What to do – Lift out each line of the data that holds "description".

Records provided –
--- --- ---
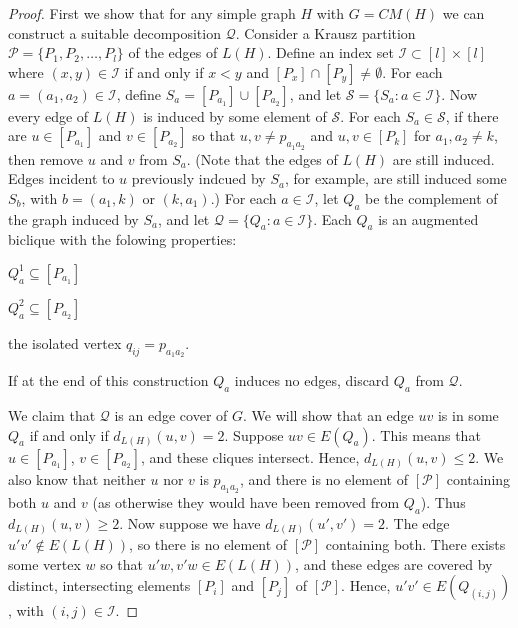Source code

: \begin{proof}
First we show that for any simple graph $H$ with $G = CM(H)$ we can construct a suitable decomposition $\mathcal{Q}$.
%
Consider a Krausz partition $\mathcal{P} = \{P_1, P_2, \ldots, P_l\}$ of the edges of $L(H)$.
%
Define an index set $\mathcal{I} \subset [l]\times[l]$ where $(x,y) \in \mathcal{I}$ if and only if $x < y$ and $[P_x] \cap [P_y] \neq \emptyset$.
%
For each $a = (a_1, a_2) \in \mathcal{I}$, define $S_a = [P_{a_1}] \cup [P_{a_2}]$, and let $\mathcal{S} = \{S_a: a \in \mathcal{I}\}$.
%
Now every edge of $L(H)$ is induced by some element of $\mathcal{S}$.
%
For each $S_a \in \mathcal{S}$, if there are $u \in [P_{a_1}]$ and $v \in [P_{a_2}]$ so that $u,v \neq p_{a_1a_2}$ and $u,v \in [P_k]$ for $a_1,a_2\neq k$, then remove $u$ and $v$ from $S_a$.  
%
(Note that the edges of $L(H)$ are still induced. Edges incident to $u$ previously indcued by $S_{a}$, for example, are still induced some $S_{b}$, with $b = (a_1, k)$ or $(k, a_1)$.)
%
For each $a \in \mathcal{I}$, let $Q_a$ be the complement of the graph induced by  $S_{a}$, and let $\mathcal{Q} = \{Q_a: a \in \mathcal{I}\}$.
%
Each $Q_{a}$ is an augmented biclique with the folowing properties: 
\begin{description}
	{\setlength\itemindent{25pt}
	\item[a.] $Q_{a}^1 \subseteq [P_{a_1}]$
	\item[b.] $Q_{a}^2 \subseteq [P_{a_2}]$
	\item[c.] the isolated vertex $q_{ij} = p_{a_1a_2}$.}
\end{description}
%
If at the end of this construction $Q_{a}$ induces no edges,  discard $Q_{a}$ from $\mathcal{Q}$.   

We claim that $\mathcal{Q}$ is an edge cover of $G$.
%
We will show that an edge $uv$ is in some $Q_a$ if and only if $d_{L(H)}(u,v) = 2$.
%
Suppose $uv \in E(Q_a)$.
%
This means that $u \in [P_{a_1}]$, $v \in [P_{a_2}]$, and these cliques intersect.
%
Hence, $d_{L(H)}(u,v) \leq 2$.
%
We also know that neither $u$ nor $v$ is $p_{a_1a_2}$, and there is no element of $[\mathcal{P}]$ containing both $u$ and $v$ (as otherwise they would have been removed from $Q_{a}$).
%
Thus $d_{L(H)}(u,v) \geq 2$.
%
Now suppose we have $d_{L(H)}(u',v') = 2$.  The edge $u'v' \notin E(L(H))$, so there is no element of $[\mathcal{P}]$ containing both.
%
There exists some vertex $w$ so that $u'w, v'w \in E(L(H))$, and these edges are covered by distinct, intersecting elements $[P_i]$ and $[P_j]$ of $[\mathcal{P}]$.  
%
Hence, $u'v' \in E(Q_{(i,j)})$, with $(i,j) \in \mathcal{I}$.


\end{proof}
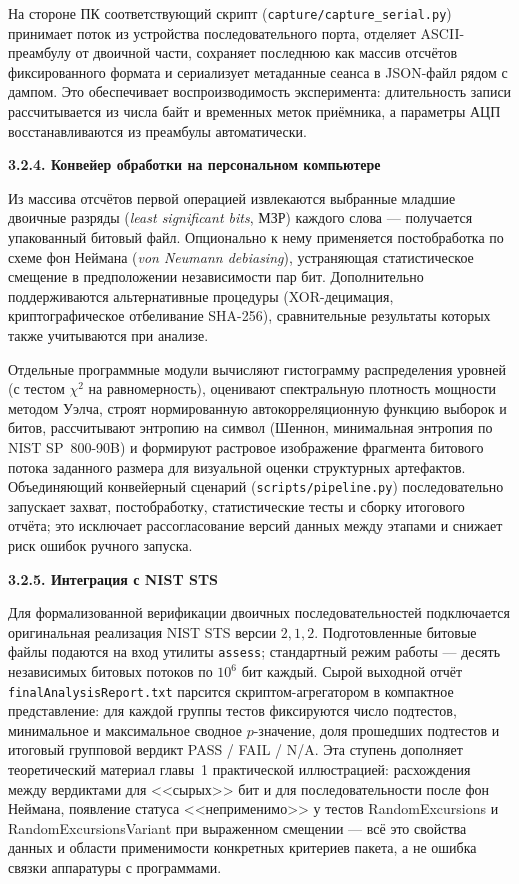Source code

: На стороне ПК соответствующий скрипт (\texttt{capture/capture\_serial.py}) принимает
поток из устройства последовательного порта, отделяет ASCII-преамбулу от двоичной части,
сохраняет последнюю как массив отсчётов фиксированного формата и сериализует
метаданные сеанса в JSON-файл рядом с дампом. Это обеспечивает воспроизводимость
эксперимента: длительность записи рассчитывается из числа байт и временных меток
приёмника, а параметры АЦП восстанавливаются из преамбулы автоматически.

\textbf{3.2.4. Конвейер обработки на персональном компьютере}

Из массива отсчётов первой операцией извлекаются выбранные младшие двоичные разряды
(\textit{least significant bits}, МЗР) каждого слова --- получается упакованный битовый
файл. Опционально к нему применяется постобработка по схеме фон Неймана (\textit{von
Neumann debiasing}), устраняющая статистическое смещение в предположении независимости
пар бит. Дополнительно поддерживаются альтернативные процедуры (XOR-децимация,
криптографическое отбеливание SHA-256), сравнительные результаты которых также
учитываются при анализе.

Отдельные программные модули вычисляют гистограмму распределения уровней (с тестом
$\chi^2$ на равномерность), оценивают спектральную плотность мощности методом Уэлча,
строят нормированную автокорреляционную функцию выборок и битов, рассчитывают
энтропию на символ (Шеннон, минимальная энтропия по NIST SP~800-90B) и формируют
растровое изображение фрагмента битового потока заданного размера для визуальной оценки
структурных артефактов. Объединяющий конвейерный сценарий (\texttt{scripts/pipeline.py})
последовательно запускает захват, постобработку, статистические тесты и сборку
итогового отчёта; это исключает рассогласование версий данных между этапами и
снижает риск ошибок ручного запуска.

\textbf{3.2.5. Интеграция с NIST STS}

Для формализованной верификации двоичных последовательностей подключается оригинальная
реализация NIST STS версии $2{,}1{,}2$. Подготовленные битовые файлы подаются на вход
утилиты \texttt{assess}; стандартный режим работы --- десять независимых битовых потоков
по $10^6$ бит каждый. Сырой выходной отчёт \texttt{finalAnalysisReport.txt} парсится
скриптом-агрегатором в компактное представление: для каждой группы тестов фиксируются
число подтестов, минимальное и максимальное сводное $p$-значение, доля прошедших
подтестов и итоговый групповой вердикт PASS / FAIL / N/A. Эта ступень дополняет
теоретический материал главы~1 практической иллюстрацией: расхождения между
вердиктами для <<сырых>> бит и для последовательности после фон Неймана, появление
статуса <<неприменимо>> у тестов RandomExcursions и RandomExcursionsVariant при
выраженном смещении --- всё это свойства данных и области применимости конкретных
критериев пакета, а не ошибка связки аппаратуры с программами.

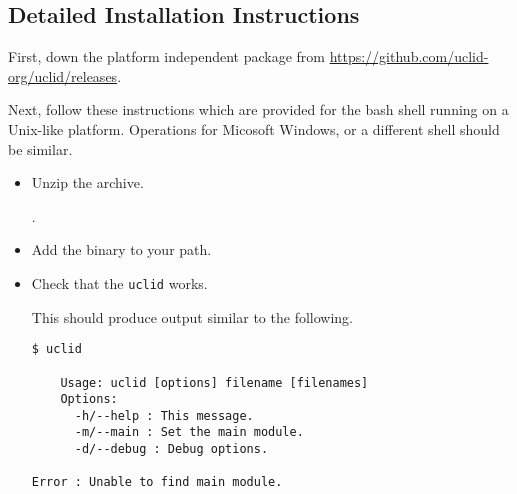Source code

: \subsection{Detailed Installation Instructions}

First, down the platform independent package from \url{https://github.com/uclid-org/uclid/releases}.

Next, follow these instructions which are provided for the bash shell running on a Unix-like platform. Operations for Micosoft Windows, or a different shell should be similar.

\begin{itemize}
  \item Unzip the archive.

  .

\begin{comment}
  This should produce output similar to the following.
\begin{Verbatim}[frame=single]
Archive:  uclid-0.9.zip
  inflating: uclid-0.9/lib/default.uclid-0.9.jar  
  inflating: uclid-0.9/lib/com.microsoft.z3.jar  
  inflating: uclid-0.9/lib/org.scala-lang.scala-library-2.12.0.jar  
  inflating: uclid-0.9/lib/org.scala-lang.modules.scala-parser-combinators_2.12-1.0.6.jar  
  inflating: uclid-0.9/lib/org.scalactic.scalactic_2.12-3.0.1.jar  
  inflating: uclid-0.9/lib/org.scala-lang.scala-reflect-2.12.0.jar  
  inflating: uclid-0.9/bin/uclid     
  inflating: uclid-0.9/bin/uclid.bat  
\end{Verbatim}
\end{comment}


  \item Add the  binary to your path.


  \item Check that the \texttt{uclid} works.


  This should produce output similar to the following.
\begin{Verbatim}[frame=single, samepage=true]
$ uclid

    Usage: uclid [options] filename [filenames]
    Options:
      -h/--help : This message.
      -m/--main : Set the main module.
      -d/--debug : Debug options.
  
Error : Unable to find main module.
\end{Verbatim}
\end{itemize}


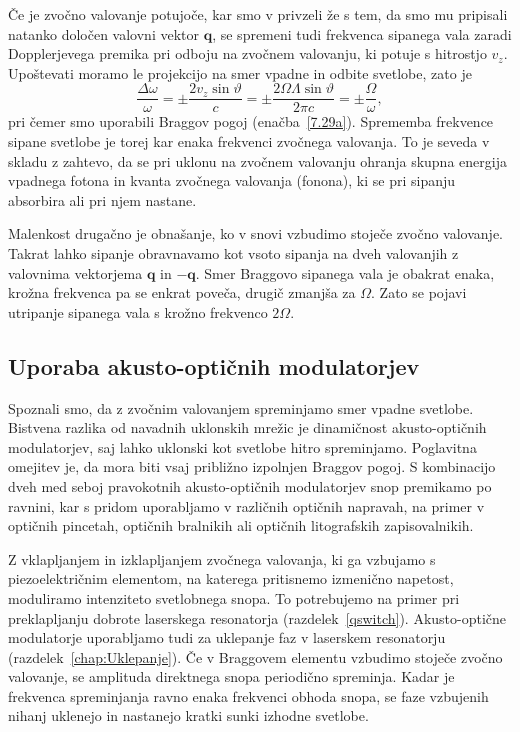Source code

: Če je zvočno valovanje potujoče, kar smo v privzeli že 
s tem, da smo mu pripisali natanko določen valovni vektor $\mathbf{q}$,
se spremeni tudi frekvenca sipanega vala zaradi Dopplerjevega premika
pri odboju na zvočnem valovanju, ki potuje s hitrostjo $v_{z}$. Upoštevati
moramo le projekcijo na smer vpadne in odbite svetlobe, zato je 
\begin{equation}
\frac{\Delta\omega}{\omega}=\pm\frac{2v_{z}\sin\vartheta}{c}=
\pm\frac{2\Omega\Lambda\sin\vartheta}{2 \pi c}=\pm\frac{\Omega}{\omega},
\label{7.32}
\end{equation}
pri čemer smo uporabili Braggov pogoj (enačba~\ref{7.29a}). Sprememba frekvence
sipane svetlobe je torej kar enaka frekvenci zvočnega valovanja. To je seveda v skladu 
z zahtevo, da se pri uklonu na zvočnem valovanju ohranja skupna energija
vpadnega fotona in kvanta zvočnega valovanja (fonona), ki se pri sipanju 
absorbira ali pri njem nastane.

Malenkost drugačno je obnašanje, ko v snovi vzbudimo stoječe zvočno valovanje. 
Takrat lahko sipanje obravnavamo kot vsoto sipanja na dveh valovanjih z valovnima 
vektorjema $\mathbf{q}$ in $-\mathbf{q}$. Smer Braggovo sipanega vala je obakrat enaka, 
krožna frekvenca pa se enkrat poveča, drugič zmanjša za $\Omega$. Zato se pojavi utripanje
sipanega vala s krožno frekvenco $2\Omega$.

\subsection*{Uporaba akusto-optičnih modulatorjev}
Spoznali smo, da z zvočnim valovanjem spreminjamo smer vpadne svetlobe.
Bistvena razlika od navadnih uklonskih mrežic je dinamičnost akusto-optičnih modulatorjev, 
saj lahko uklonski kot svetlobe hitro spreminjamo. Poglavitna omejitev je,
da mora biti vsaj približno izpolnjen Braggov pogoj. S kombinacijo dveh med seboj 
pravokotnih akusto-optičnih modulatorjev snop 
premikamo po ravnini, kar s pridom uporabljamo v različnih optičnih napravah, 
na primer v optičnih pincetah, optičnih bralnikih ali 
optičnih litografskih zapisovalnikih.

Z vklapljanjem in izklapljanjem zvočnega valovanja, ki ga vzbujamo s piezoelektričnim 
elementom, na katerega pritisnemo izmenično napetost, moduliramo intenziteto
svetlobnega snopa. To potrebujemo na primer pri preklapljanju
dobrote laserskega resonatorja (razdelek~\ref{qswitch}).
Akusto-optične modulatorje uporabljamo tudi za uklepanje faz
v laserskem resonatorju (razdelek~\ref{chap:Uklepanje}). Če v Braggovem 
elementu vzbudimo stoječe zvočno valovanje, se amplituda direktnega snopa 
periodično spreminja. Kadar je frekvenca spreminjanja ravno enaka frekvenci
obhoda snopa, se faze vzbujenih nihanj uklenejo in nastanejo kratki
sunki izhodne svetlobe.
--- --- ---
Answer to this task –
\begin{description}
\end{description}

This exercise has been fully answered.